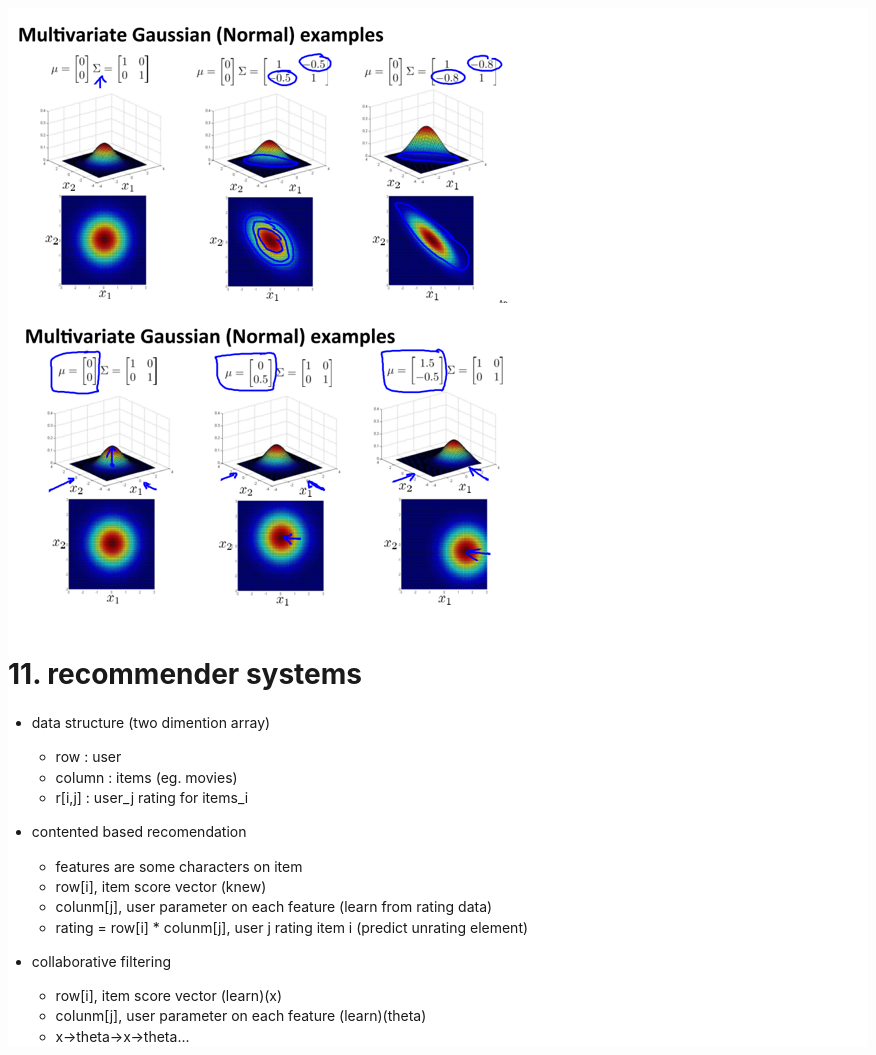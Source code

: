 ![](image/13_multivariate_guassian_distribution_7.png)
![](image/13_multivariate_guassian_distribution_8.png)



<h1 id="11"> 11. recommender systems </h1>

- data structure (two dimention array)
    - row : user
    - column : items (eg. movies)
    - r[i,j] : user_j rating for items_i

- contented based recomendation
    - features are some characters on item 
    - row[i], item score vector (knew)
    - colunm[j], user parameter on each feature (learn from rating data)
    - rating = row[i] * colunm[j], user j rating item i (predict unrating element)

- collaborative filtering
    -  row[i], item score vector (learn)(x)
    -  colunm[j], user parameter on each feature (learn)(theta)
    -  x->theta->x->theta...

- - - - -

**EXERCISE**
Once you find the string "image" in a line of the records, copy that line.

**TASK OUTPUT**
: ![](image/13_multivariate_guassian_distribution_7.png)
![](image/13_multivariate_guassian_distribution_8.png)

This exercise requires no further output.